The Process of Grieving and Dealing with Death in W. H. Auden’s Famous Poem “Stop All the Clocks, Cut Off the Telephone”

W. H. Auden has written an unusual response to death in “Stop All the Clocks, Cut Off the Telephone.” The title itself demands that seemingly unreasonable actions be carried out. Why should all the clocks be stopped? Why should the telephone be cut off? The normal events of daily life, such as clocks ticking, telephones ringing, dogs barking, and pianos playing are for some reason not allowed. We do not yet know what this reason is. The imperative verbs in the first three lines of the first stanza are all controlling, forbidding words: ‘stop,’ ‘prevent,’ and ‘silence.’ Only with the first mention of death do the verbs become permitting: ‘bring,’ ‘let,’ ‘put,’ and yet another ‘let.’ A coffin and mourners are both allowed to be present.

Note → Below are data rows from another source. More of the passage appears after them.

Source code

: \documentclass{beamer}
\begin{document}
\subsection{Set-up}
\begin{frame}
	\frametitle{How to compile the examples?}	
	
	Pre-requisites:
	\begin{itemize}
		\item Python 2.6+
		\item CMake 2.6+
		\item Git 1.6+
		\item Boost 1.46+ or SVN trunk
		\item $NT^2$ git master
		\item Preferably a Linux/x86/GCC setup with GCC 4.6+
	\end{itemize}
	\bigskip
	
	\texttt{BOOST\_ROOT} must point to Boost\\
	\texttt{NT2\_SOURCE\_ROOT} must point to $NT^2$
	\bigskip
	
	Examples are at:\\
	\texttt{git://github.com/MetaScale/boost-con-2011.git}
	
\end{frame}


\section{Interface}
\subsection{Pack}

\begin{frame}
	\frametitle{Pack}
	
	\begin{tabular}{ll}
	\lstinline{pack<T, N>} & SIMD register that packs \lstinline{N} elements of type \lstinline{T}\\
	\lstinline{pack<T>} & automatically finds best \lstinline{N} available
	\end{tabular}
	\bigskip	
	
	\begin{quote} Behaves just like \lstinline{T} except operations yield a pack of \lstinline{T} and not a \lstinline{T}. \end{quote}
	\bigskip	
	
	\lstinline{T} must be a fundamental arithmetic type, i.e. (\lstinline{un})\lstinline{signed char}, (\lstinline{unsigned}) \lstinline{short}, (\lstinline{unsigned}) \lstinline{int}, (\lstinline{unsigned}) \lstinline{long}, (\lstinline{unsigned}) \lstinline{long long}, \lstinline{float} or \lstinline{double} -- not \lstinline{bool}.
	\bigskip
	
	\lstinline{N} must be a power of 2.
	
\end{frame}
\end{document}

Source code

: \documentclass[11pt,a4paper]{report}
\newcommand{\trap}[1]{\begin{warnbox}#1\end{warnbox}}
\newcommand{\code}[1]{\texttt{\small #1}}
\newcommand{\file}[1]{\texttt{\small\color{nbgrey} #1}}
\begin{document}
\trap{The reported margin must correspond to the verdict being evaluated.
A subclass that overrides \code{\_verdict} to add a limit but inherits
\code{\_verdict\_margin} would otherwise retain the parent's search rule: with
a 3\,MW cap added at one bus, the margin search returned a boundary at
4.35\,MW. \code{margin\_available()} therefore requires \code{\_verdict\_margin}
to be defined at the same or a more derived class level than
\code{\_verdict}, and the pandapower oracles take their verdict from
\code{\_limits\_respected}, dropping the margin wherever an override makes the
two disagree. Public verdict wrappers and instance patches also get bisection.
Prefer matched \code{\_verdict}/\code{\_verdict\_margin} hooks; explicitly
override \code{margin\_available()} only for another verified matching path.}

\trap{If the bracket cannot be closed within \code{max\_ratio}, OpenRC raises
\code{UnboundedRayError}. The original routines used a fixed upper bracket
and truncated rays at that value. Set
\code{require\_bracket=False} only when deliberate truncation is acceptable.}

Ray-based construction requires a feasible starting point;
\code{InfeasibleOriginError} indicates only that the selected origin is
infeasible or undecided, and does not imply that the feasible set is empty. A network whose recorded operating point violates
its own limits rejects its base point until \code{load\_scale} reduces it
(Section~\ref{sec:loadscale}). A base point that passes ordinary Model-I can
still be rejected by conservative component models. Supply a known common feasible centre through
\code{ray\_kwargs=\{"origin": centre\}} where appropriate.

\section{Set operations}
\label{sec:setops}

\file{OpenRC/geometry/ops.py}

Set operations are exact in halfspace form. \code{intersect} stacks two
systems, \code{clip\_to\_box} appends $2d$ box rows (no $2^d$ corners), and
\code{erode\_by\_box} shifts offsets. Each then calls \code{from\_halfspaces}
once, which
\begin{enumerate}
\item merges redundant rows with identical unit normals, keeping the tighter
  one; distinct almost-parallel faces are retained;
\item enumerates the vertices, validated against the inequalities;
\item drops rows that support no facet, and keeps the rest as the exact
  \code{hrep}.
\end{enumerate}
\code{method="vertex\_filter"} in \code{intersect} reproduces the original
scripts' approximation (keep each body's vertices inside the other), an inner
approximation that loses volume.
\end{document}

In fact, the more public happenings that do not ordinarily have anything to do with death must be made undeniably representative of it. Aeroplanes can make “moaning” noises as they fly, “public doves” must wear black bows as they take wing. Policemen are allowed to “wear black cotton gloves” as they direct traffic.

 

The less stern, more lenient verbs present with the mention of death suggest that a choice is possible. By giving the normally life-affirming entities a choice to represent death, the speaker is implying that they, or, in the case of the aeroplanes and doves, those who may manipulate them, would do so in the favor of death without a second thought. If they do not choose to, however, they are allowed this breach of expected conduct – it seems as if the speaker does not truly care either way. With a limp, shooing hand movement, the speaker implies that whatever happens to transform itself to represent death can or not; it is in his mind as changed already. Only the normal, private activities of life must be repressed, as the speaker’s grief has presumably interrupted the normalcy of his own life.

 

Calling the deceased man “my North, my South, my East and West” in line 9 implies he was the speaker’s compass; perhaps the speaker’s moral compass, or reason for traveling in any direction with his life. This brings up the question of the speaker’s relationship to the dead man: friend, relative, lover? Whichever the connection, the reader can assume the speaker loved the man dearly. Declaring the dead man “my working week and my Sunday rest” suggests that the latter was the speaker’s entire life, since work and ‘Sunday rest,’ or relaxation/time spent not working, usually comprise the overarching categories of adult life. The following concepts the speaker insists the man embodies, his ‘noon,’ ‘midnight,’ ‘talk,’ and ‘song,’ fall into the more complex realms within ‘rest.’ ‘Noon’ could stand for the playful heat and relaxation commonly associated with noon; ‘midnight’ a solemn, mysterious, bewitched time – the parts of a human relationship that are mysterious and never truly understood. ‘Talk’ implies discussion of serious subjects, whereas ‘song’ suggests merriment and fun. The four terms cover a complex and diverse swathe of human life, suggesting that the dead man was a large part of the speaker’s life.

 

In the last line of the third stanza, the speaker says that he was wrong in thinking “that love would last for ever”. This brings up the possibility that the poem is not about death at all. The speaker could be suggesting that death has ended the love between himself and the man, but could also be insinuating that the entire poem is an exaggerated outpouring of emotions loosed by the end of a relationship.

 

In the last stanza, the heavenly bodies that create noon and midnight are ordered to be destroyed, with the harsh finality of the imperatives in the first three lines of the poem. The most constant bodies that have been around since the birth of man and helped sustain him, as the speaker must feel the ‘deceased’ man has been, must be disposed of. The speaker’s audience is ordered to “pack up the moon,” “dismantle the sun,” “pour away the ocean,” and “sweep up the wood.” In this case, ‘wood’ might stand for the trees of forests, which create oxygen, equally as essential for human survival as the light of the sun and water, and as the speaker feels the dead man was to his continued existence. Even the stars, the last glimmers of hope lighting up the dark, unfathomable sky of human life, must be “put out.”

 

The last line, a depressing assertion that “nothing now can ever come to any good,” reaffirms the possibility that the poem may be about an ended relationship. With a true removed from the speaker’s life in some way, but still alive, he may feel that his life is hopeless until the man is persuaded to enter the relationship again with the speaker. With a true love dead, the man may feel that any chance for happiness and genuine connection with another in his life is dashed for good. Every time he attempts to engage in the daily activities that form the backbone of his life, he will be alone, his true love destroyed like the poem demands of the ocean and stars, and feel hopeless. Auden has taken the universal, inarticulate despair everyone feels when somehow losing a loved one, and successfully articulated it.